Piano di attuazione

Il 15 maggio 2019, il Consiglio federale ha approvato il «Piano di attuazione della Strategia nazionale per la protezione della Svizzera contro i ciber-rischi (SNPC) 2018–2022», adottando così altre decisioni in merito alla creazione del Centro di competenza per la cibersicurezza. L’Esecutivo ha inoltre deliberato di potenziare le risorse di personale nell’ambito dei ciber-rischi creando 24 nuovi posti.

Centro di competenza - un ruolo fondamentale

Il piano di attuazione stabilisce in quale misura bisogna tenere conto del significativo acuirsi della situazione di minaccia nell’ambito della cibersicurezza. Il piano si fonda sulle decisioni di principio relative all’organizzazione della Confederazione in materia di ciber-rischi, adottate dal Consiglio federale nel mese di gennaio del 2019. In quell’occasione l’Esecutivo aveva deciso di istituire il Centro di competenza per la cibersicurezza, che sarà diretto dal delegato federale alla cibersicurezza e svolgerà un ruolo fondamentale nell’attuazione della Strategia nazionale per la protezione della Svizzera contro i ciber-rischi (SNPC). La segreteria del centro di competenza, anch’essa subordinata al delegato federale alla cibersicurezza, coordinerà i lavori di attuazione a livello federale.

Coinvolgimento dei Cantoni, dell’economia e delle università

Con la creazione del centro di competenza si tiene conto delle richieste del Parlamento e del mondo economico, che auspicano una maggiore centralizzazione delle attività in materia di cibersicurezza. Il piano di attuazione approvato dal Consiglio federale definisce le competenze in seno all’Amministrazione federale e descrive il settore di compiti degli organi coinvolti. Nel piano si menzionano non solo gli attori dell’Amministrazione federale, ma anche i Cantoni, l’economia e le università. Le misure prioritarie a livello federale sono l’elaborazione di ulteriori standard minimi nella sicurezza informatica, la verifica dell’obbligo di notifica dei ciberincidenti, la creazione di un pool interdipartimentale di esperti in materia di cibersicurezza e l’istituzione di un punto di contatto rivolto a cittadini, autorità, mondo economico e universitario.

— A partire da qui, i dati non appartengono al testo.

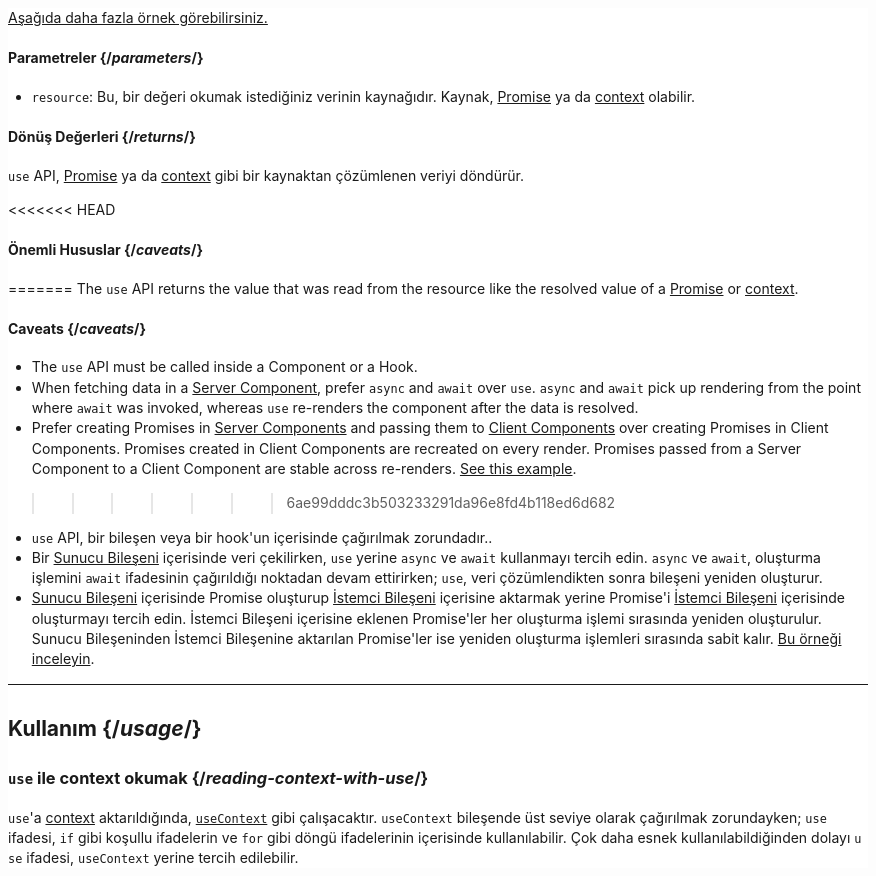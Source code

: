 [Aşağıda daha fazla örnek görebilirsiniz.](#usage)

#### Parametreler {/*parameters*/}

* `resource`: Bu, bir değeri okumak istediğiniz verinin kaynağıdır. Kaynak, [Promise](https://developer.mozilla.org/en-US/docs/Web/JavaScript/Reference/Global_Objects/Promise) ya da [context](/learn/passing-data-deeply-with-context) olabilir.

#### Dönüş Değerleri {/*returns*/}

`use` API, [Promise](https://developer.mozilla.org/en-US/docs/Web/JavaScript/Reference/Global_Objects/Promise) ya da [context](/learn/passing-data-deeply-with-context) gibi bir kaynaktan çözümlenen veriyi döndürür.

<<<<<<< HEAD
#### Önemli Hususlar {/*caveats*/}
=======
The `use` API returns the value that was read from the resource like the resolved value of a [Promise](https://developer.mozilla.org/en-US/docs/Web/JavaScript/Reference/Global_Objects/Promise) or [context](/learn/passing-data-deeply-with-context).

#### Caveats {/*caveats*/}

* The `use` API must be called inside a Component or a Hook.
* When fetching data in a [Server Component](/reference/rsc/server-components), prefer `async` and `await` over `use`. `async` and `await` pick up rendering from the point where `await` was invoked, whereas `use` re-renders the component after the data is resolved.
* Prefer creating Promises in [Server Components](/reference/rsc/server-components) and passing them to [Client Components](/reference/rsc/use-client) over creating Promises in Client Components. Promises created in Client Components are recreated on every render. Promises passed from a Server Component to a Client Component are stable across re-renders. [See this example](#streaming-data-from-server-to-client).
>>>>>>> 6ae99dddc3b503233291da96e8fd4b118ed6d682

* `use` API, bir bileşen veya bir hook'un içerisinde çağırılmak zorundadır..
* Bir [Sunucu Bileşeni](/reference/react/use-server) içerisinde veri çekilirken, `use` yerine `async` ve `await` kullanmayı tercih edin. `async` ve `await`, oluşturma işlemini `await` ifadesinin çağırıldığı noktadan devam ettirirken; `use`, veri çözümlendikten sonra bileşeni yeniden oluşturur.
* [Sunucu Bileşeni](/reference/react/use-server) içerisinde Promise oluşturup [İstemci Bileşeni](/reference/react/use-client) içerisine aktarmak yerine Promise'i [İstemci Bileşeni](/reference/react/use-client) içerisinde oluşturmayı tercih edin. İstemci Bileşeni içerisine eklenen Promise'ler her oluşturma işlemi sırasında yeniden oluşturulur. Sunucu Bileşeninden İstemci Bileşenine aktarılan Promise'ler ise yeniden oluşturma işlemleri sırasında sabit kalır. [Bu örneği inceleyin](#streaming-data-from-server-to-client).
---

## Kullanım {/*usage*/}

### `use` ile context okumak {/*reading-context-with-use*/}

`use`'a [context](/learn/passing-data-deeply-with-context) aktarıldığında, [`useContext`](/reference/react/useContext) gibi çalışacaktır. `useContext` bileşende üst seviye olarak çağırılmak zorundayken; `use` ifadesi, `if` gibi koşullu ifadelerin ve `for` gibi döngü ifadelerinin içerisinde kullanılabilir. Çok daha esnek kullanılabildiğinden dolayı `use` ifadesi, `useContext` yerine tercih edilebilir.
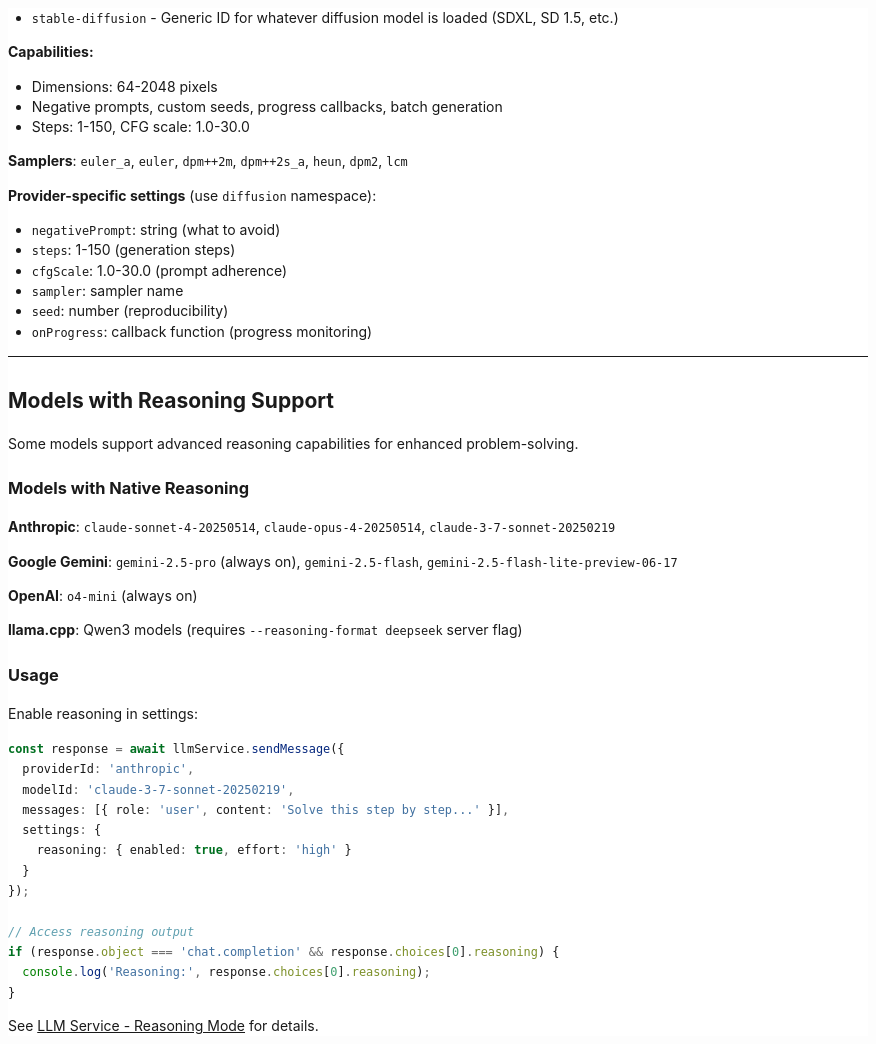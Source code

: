 - `stable-diffusion` - Generic ID for whatever diffusion model is loaded (SDXL, SD 1.5, etc.)

**Capabilities:**
- Dimensions: 64-2048 pixels
- Negative prompts, custom seeds, progress callbacks, batch generation
- Steps: 1-150, CFG scale: 1.0-30.0

**Samplers**: `euler_a`, `euler`, `dpm++2m`, `dpm++2s_a`, `heun`, `dpm2`, `lcm`

**Provider-specific settings** (use `diffusion` namespace):
- `negativePrompt`: string (what to avoid)
- `steps`: 1-150 (generation steps)
- `cfgScale`: 1.0-30.0 (prompt adherence)
- `sampler`: sampler name
- `seed`: number (reproducibility)
- `onProgress`: callback function (progress monitoring)

---

## Models with Reasoning Support

Some models support advanced reasoning capabilities for enhanced problem-solving.

### Models with Native Reasoning

**Anthropic**: `claude-sonnet-4-20250514`, `claude-opus-4-20250514`, `claude-3-7-sonnet-20250219`

**Google Gemini**: `gemini-2.5-pro` (always on), `gemini-2.5-flash`, `gemini-2.5-flash-lite-preview-06-17`

**OpenAI**: `o4-mini` (always on)

**llama.cpp**: Qwen3 models (requires `--reasoning-format deepseek` server flag)

### Usage

Enable reasoning in settings:

```typescript
const response = await llmService.sendMessage({
  providerId: 'anthropic',
  modelId: 'claude-3-7-sonnet-20250219',
  messages: [{ role: 'user', content: 'Solve this step by step...' }],
  settings: {
    reasoning: { enabled: true, effort: 'high' }
  }
});

// Access reasoning output
if (response.object === 'chat.completion' && response.choices[0].reasoning) {
  console.log('Reasoning:', response.choices[0].reasoning);
}
```

See [LLM Service - Reasoning Mode](llm-service.md#reasoning-mode) for details.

Potenziamento delle risorse di personale

Per consentire di svolgere i nuovi compiti con la dovuta preparazione sono state stanziate le risorse per 24 posti di lavoro a partire dal 2020, destinati agli uffici competenti operanti nella cibersicurezza. La Centrale d’annuncio e d’analisi per la sicurezza dell’informazione (MELANI) sarà integrata nel Centro di competenza per la cibersicurezza e disporrà di adeguate risorse finanziarie e di personale. Queste risorse consentiranno a MELANI di intensificare la trasmissione di informazioni sui ciber-rischi alle imprese – in modo particolare alle PMI – e ai cittadini, di allertarli in modo efficace riguardo a eventuali attacchi informatici e di fornire loro supporto nella gestione degli incidenti.